- EXERCISE DIRECTIONS -
Only the lines below starting at the one containing "# Who Are You" and ending at the one containing "この**音楽環境創造科**（" belong in the answer, each copied exactly.

- DATA SUPPLIED -
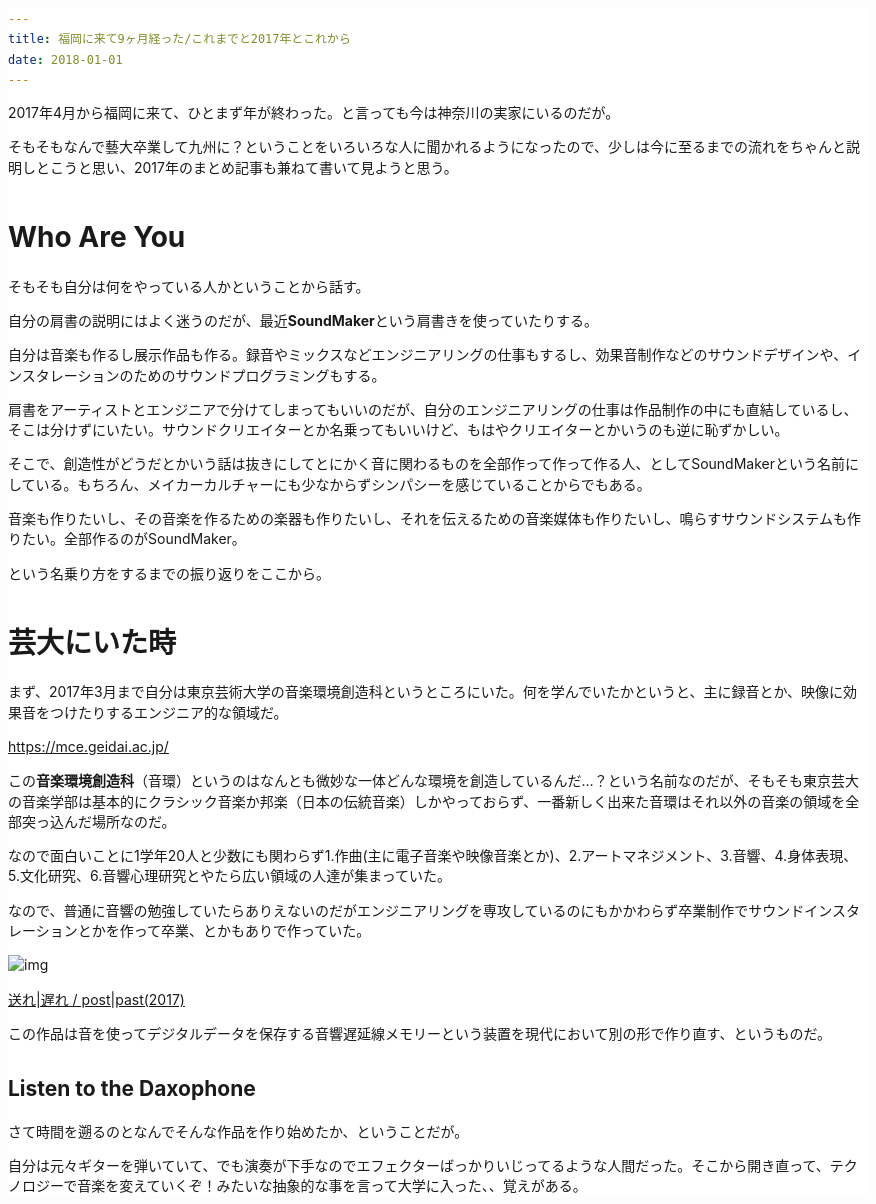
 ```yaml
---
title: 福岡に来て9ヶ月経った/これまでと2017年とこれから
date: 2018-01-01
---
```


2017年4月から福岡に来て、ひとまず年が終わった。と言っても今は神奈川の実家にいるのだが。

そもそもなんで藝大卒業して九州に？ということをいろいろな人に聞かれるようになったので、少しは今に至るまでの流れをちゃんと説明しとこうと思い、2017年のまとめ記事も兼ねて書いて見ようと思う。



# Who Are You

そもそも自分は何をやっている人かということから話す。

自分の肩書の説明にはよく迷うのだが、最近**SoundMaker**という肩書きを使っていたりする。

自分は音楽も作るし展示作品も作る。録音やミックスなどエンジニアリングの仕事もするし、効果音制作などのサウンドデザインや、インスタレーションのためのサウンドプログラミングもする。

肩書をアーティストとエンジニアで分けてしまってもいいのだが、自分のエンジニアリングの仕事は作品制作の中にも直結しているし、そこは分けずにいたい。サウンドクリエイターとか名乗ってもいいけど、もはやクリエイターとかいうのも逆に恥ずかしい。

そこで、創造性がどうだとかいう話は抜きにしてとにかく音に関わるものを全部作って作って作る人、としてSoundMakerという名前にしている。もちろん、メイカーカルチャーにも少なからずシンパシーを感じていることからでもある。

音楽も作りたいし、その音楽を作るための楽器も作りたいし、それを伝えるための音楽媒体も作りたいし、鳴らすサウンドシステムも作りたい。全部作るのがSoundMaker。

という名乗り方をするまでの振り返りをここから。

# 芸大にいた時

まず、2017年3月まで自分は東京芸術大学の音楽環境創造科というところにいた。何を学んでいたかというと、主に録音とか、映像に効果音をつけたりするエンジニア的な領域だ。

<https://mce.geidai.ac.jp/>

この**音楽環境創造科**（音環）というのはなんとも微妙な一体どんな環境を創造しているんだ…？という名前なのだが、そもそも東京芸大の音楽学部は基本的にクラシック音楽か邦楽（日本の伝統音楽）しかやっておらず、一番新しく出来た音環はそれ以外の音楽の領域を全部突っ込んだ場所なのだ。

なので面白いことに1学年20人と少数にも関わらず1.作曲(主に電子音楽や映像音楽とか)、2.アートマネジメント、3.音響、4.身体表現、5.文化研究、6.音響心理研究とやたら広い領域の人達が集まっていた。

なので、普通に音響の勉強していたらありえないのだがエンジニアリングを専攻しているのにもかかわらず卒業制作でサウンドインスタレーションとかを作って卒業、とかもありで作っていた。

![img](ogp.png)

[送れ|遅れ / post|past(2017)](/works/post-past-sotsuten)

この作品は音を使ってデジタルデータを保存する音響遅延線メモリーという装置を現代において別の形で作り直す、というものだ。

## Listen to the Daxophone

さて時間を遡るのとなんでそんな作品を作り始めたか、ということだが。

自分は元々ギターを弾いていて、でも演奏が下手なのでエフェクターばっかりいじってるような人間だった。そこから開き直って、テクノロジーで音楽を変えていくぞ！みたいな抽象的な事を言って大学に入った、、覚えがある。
...
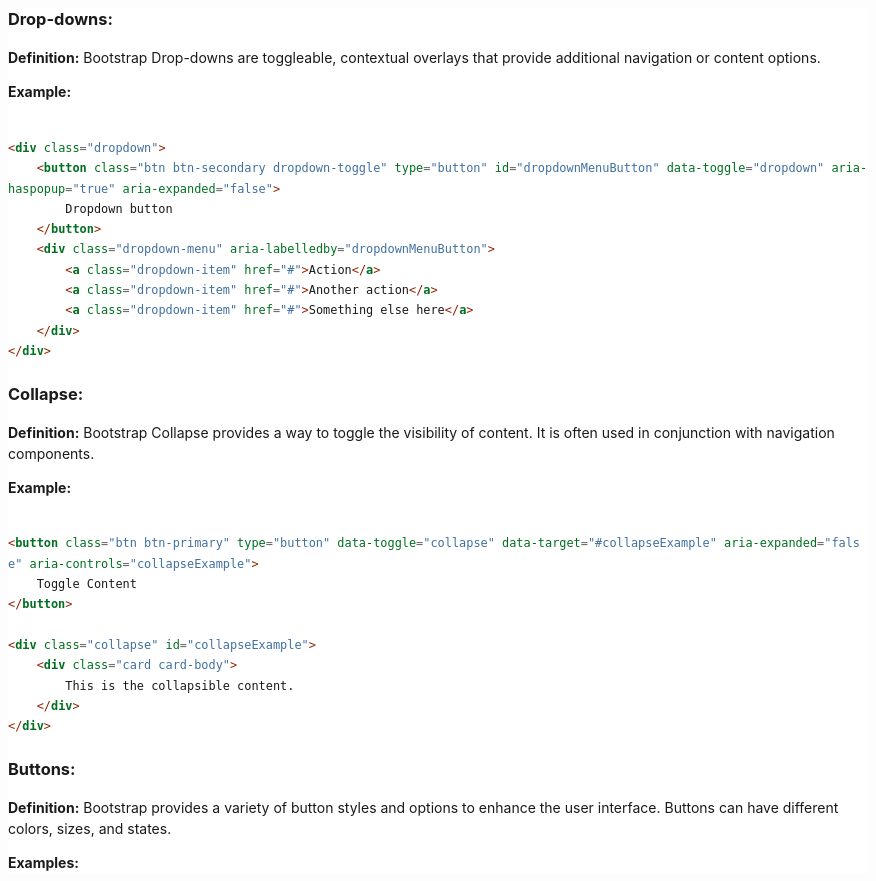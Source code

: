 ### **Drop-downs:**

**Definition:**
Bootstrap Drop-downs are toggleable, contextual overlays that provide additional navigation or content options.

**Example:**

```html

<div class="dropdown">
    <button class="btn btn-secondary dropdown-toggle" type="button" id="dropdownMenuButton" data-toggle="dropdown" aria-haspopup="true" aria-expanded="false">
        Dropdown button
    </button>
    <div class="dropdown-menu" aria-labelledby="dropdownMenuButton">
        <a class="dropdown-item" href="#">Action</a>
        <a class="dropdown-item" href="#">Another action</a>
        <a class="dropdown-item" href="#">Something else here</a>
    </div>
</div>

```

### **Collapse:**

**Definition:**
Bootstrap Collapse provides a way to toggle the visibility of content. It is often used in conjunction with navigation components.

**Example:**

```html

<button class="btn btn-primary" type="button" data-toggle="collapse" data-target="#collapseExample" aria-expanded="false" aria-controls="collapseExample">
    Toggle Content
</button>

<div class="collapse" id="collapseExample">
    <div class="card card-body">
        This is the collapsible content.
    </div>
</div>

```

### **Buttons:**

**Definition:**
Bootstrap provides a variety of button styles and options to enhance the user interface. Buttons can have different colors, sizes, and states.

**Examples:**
==
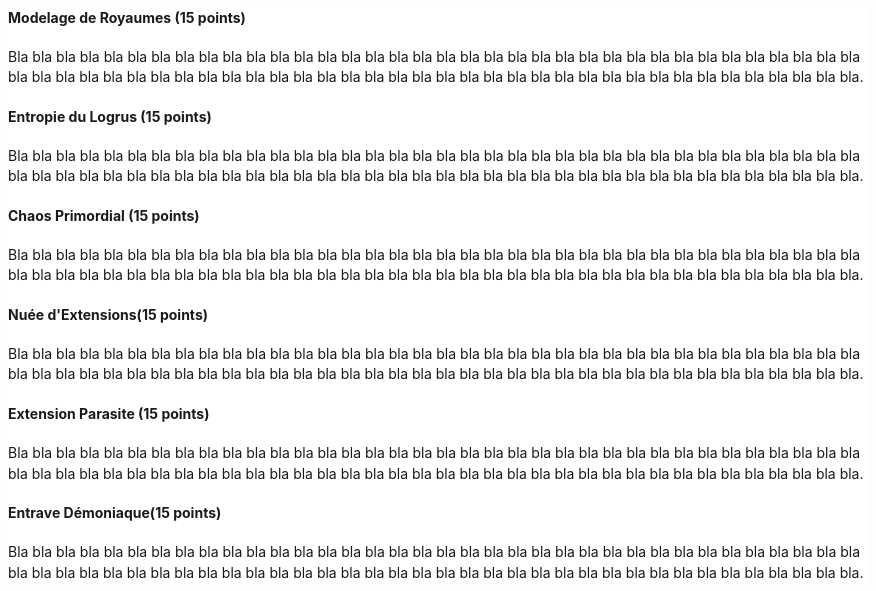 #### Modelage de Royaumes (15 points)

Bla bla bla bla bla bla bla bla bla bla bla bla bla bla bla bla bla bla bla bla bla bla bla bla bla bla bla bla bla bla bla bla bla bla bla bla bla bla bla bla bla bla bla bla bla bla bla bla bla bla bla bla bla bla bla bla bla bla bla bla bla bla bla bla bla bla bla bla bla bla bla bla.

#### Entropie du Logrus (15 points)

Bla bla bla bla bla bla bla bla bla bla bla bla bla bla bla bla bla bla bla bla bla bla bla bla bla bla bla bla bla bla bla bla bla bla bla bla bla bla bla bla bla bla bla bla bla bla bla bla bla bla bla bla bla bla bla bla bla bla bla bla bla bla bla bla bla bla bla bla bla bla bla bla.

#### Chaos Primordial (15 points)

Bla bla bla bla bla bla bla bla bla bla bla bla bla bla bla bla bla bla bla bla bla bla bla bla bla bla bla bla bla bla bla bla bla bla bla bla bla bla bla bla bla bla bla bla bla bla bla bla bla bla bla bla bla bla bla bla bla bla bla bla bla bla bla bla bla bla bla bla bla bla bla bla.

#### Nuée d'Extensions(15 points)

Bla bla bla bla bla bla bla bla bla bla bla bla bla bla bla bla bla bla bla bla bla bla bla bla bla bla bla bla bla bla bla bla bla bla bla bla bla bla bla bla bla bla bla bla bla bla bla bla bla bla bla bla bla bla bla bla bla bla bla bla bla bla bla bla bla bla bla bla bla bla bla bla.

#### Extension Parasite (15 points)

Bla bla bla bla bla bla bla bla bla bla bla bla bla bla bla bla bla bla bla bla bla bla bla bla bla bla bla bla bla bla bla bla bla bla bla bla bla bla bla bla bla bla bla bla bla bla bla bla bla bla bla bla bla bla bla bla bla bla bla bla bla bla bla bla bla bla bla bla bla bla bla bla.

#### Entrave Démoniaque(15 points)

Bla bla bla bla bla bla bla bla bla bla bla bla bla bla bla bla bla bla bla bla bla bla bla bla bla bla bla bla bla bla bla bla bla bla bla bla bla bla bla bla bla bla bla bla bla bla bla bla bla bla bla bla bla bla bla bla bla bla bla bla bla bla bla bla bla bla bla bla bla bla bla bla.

- YOUR SOLUTION -
# Who Are You

そもそも自分は何をやっている人かということから話す。

自分の肩書の説明にはよく迷うのだが、最近**SoundMaker**という肩書きを使っていたりする。

自分は音楽も作るし展示作品も作る。録音やミックスなどエンジニアリングの仕事もするし、効果音制作などのサウンドデザインや、インスタレーションのためのサウンドプログラミングもする。

肩書をアーティストとエンジニアで分けてしまってもいいのだが、自分のエンジニアリングの仕事は作品制作の中にも直結しているし、そこは分けずにいたい。サウンドクリエイターとか名乗ってもいいけど、もはやクリエイターとかいうのも逆に恥ずかしい。

そこで、創造性がどうだとかいう話は抜きにしてとにかく音に関わるものを全部作って作って作る人、としてSoundMakerという名前にしている。もちろん、メイカーカルチャーにも少なからずシンパシーを感じていることからでもある。

音楽も作りたいし、その音楽を作るための楽器も作りたいし、それを伝えるための音楽媒体も作りたいし、鳴らすサウンドシステムも作りたい。全部作るのがSoundMaker。

という名乗り方をするまでの振り返りをここから。

# 芸大にいた時

まず、2017年3月まで自分は東京芸術大学の音楽環境創造科というところにいた。何を学んでいたかというと、主に録音とか、映像に効果音をつけたりするエンジニア的な領域だ。

<https://mce.geidai.ac.jp/>

この**音楽環境創造科**（音環）というのはなんとも微妙な一体どんな環境を創造しているんだ…？という名前なのだが、そもそも東京芸大の音楽学部は基本的にクラシック音楽か邦楽（日本の伝統音楽）しかやっておらず、一番新しく出来た音環はそれ以外の音楽の領域を全部突っ込んだ場所なのだ。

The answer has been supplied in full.